Art in the Library: Spring & Fall 2021
During 2021, drawings from the Magasin III Collection are presented in the museum reference library, by the artists Marcel van Eeden, Carl Hammoud, John Kleckner, and Alexandra Zuckerman.
Since 1993, Marcel van Eeden makes at least one drawing a day, following a number of self-imposed rules. The paper is cut by hand after which he fills the image diagonally, starting in the upper left corner. The most crucial aspect of his method of regulation is the decision to base his work solely on found images and texts that predate his birth, November 22, 1965. Van Eeden uses photographs, postcards, posters, ads, newspaper clippings, and pictures from books, then adds text that is rarely from the same source as the original image. The result is mainly monochrome, almost photo-realist drawings, stylistically reminiscent of film noir and graphic novels. Together they form an ever-changing, continuous narrative. Through his use of material that predates his own existence, and by creating semi-fictional protagonists and events, van Eeden questions the authenticity of autobiography and offers a highly personal perspective on history.
Carl Hammoud’s practice spans painting, drawing, and sculpture. He works with various mediums in parallel, clearly dividing his work days. In the morning he focuses on text, drawing, as well as paper and cardboard objects. He spends his afternoons on the more physically demanding work that his painting involves.
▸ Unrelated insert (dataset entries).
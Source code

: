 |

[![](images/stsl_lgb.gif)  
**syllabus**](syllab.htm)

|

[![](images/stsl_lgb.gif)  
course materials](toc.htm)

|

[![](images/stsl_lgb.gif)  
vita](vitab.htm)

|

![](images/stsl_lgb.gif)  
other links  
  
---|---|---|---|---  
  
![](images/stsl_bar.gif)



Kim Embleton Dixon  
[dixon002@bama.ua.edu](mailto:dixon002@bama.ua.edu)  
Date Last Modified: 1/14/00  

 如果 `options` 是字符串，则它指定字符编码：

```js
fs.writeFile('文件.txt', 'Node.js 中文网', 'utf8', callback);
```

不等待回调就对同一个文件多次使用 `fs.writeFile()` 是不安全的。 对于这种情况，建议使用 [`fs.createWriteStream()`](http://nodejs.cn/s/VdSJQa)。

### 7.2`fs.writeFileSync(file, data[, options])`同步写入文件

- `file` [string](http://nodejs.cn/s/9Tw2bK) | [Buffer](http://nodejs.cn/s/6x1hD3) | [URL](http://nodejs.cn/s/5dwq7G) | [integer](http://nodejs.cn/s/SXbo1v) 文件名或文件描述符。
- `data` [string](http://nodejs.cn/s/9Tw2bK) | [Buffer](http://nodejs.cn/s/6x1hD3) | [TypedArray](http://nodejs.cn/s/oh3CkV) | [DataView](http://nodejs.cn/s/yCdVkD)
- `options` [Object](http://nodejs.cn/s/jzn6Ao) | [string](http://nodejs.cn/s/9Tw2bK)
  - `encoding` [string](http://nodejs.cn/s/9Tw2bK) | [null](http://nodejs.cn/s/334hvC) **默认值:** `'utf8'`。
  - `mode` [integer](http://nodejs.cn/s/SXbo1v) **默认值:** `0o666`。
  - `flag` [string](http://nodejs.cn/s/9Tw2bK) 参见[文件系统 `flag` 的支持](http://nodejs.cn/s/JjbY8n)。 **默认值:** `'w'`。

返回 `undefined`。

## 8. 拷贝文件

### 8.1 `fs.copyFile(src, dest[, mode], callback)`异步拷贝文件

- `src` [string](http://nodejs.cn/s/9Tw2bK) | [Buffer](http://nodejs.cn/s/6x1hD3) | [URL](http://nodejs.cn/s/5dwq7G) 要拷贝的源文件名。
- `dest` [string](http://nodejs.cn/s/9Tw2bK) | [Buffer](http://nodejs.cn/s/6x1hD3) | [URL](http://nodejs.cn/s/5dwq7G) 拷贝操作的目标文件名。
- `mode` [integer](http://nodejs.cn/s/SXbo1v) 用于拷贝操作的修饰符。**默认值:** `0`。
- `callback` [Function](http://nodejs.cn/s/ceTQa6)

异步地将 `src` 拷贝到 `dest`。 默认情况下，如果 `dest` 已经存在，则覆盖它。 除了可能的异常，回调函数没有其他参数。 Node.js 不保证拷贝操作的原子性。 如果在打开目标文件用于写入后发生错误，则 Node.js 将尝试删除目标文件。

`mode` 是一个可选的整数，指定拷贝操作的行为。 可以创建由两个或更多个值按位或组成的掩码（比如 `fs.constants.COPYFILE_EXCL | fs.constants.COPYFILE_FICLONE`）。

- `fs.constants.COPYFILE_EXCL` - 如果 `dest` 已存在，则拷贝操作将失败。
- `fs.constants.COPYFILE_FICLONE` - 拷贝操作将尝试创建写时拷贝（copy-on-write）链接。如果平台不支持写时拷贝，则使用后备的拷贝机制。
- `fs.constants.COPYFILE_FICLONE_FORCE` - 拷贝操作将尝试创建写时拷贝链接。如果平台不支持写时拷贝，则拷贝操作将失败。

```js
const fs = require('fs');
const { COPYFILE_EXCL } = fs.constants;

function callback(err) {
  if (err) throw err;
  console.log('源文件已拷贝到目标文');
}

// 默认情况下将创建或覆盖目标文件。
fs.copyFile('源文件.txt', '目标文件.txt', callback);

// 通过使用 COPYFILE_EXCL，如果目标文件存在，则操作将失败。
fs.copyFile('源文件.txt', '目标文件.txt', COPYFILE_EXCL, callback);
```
The motifs in Hammoud’s drawings are often lit with great care and detail. They appear recognizable and mundane, while also loaded with a touch of surrealism, as well as melancholia on the boundary between memory and fiction. In the drawings presented here, various tools and actions for seeing and investigating appear. Our perception, the book, the science of knowledge (epistemology), and the human body are the subject of close scrutiny.
John Kleckner’s meticulous drawings often revolve around the human body, human relations, and their finite qualities. While he was a student, Kleckner worked in the art department of a bookstore. A book containing works on paper by the German artist Joseph Beuys (1921–1986) hugely influenced Kleckner’s visual language. The motifs in Beuys’ early drawings often show a mix of animals, human figures, and nature, where nature also is present through the use of beeswax and fat on the paper. Kleckner’s practice blends influences from art history with references from pop and hippie culture. A recurring motif is humans or isolated body parts in the process of becoming one with nature and transforming into organic forms, or completely dissolving into physical conditions that are inexplicable to us. It remains unclear if we are witnessing the result of an act of violence or a dreamlike hallucinatory scene.
Alexandra Zuckerman’s works are rooted in memories of the Russia of her childhood, medieval engravings, and Eastern European stories and illustrations. Her drawings are the result of a slow and careful process of gradually applying layers. Densely drawn lines form dark surfaces and details, while the lighter areas incorporate bare paper as part of the image. The drawings from 2012/ 2013 are part of a series of nocturnal, surrealist scenes in which the moon and cavities such as doors and windows are recurring motifs. There are no clear stories to decipher – rather Zuckerman creates suggestive imagery to trigger the imagination.
Carl Hammoud’s works Focus (2013), Scope (2010), Epistemology (2010), Metamorphosis (2009), and The Bridge (2010) were on view from May 2021. In August of the same year, his work Evidence of Absence (2021) was added to the exhibition.
John Kleckner’s three works, all Untitled (2006) were on view until July 2022.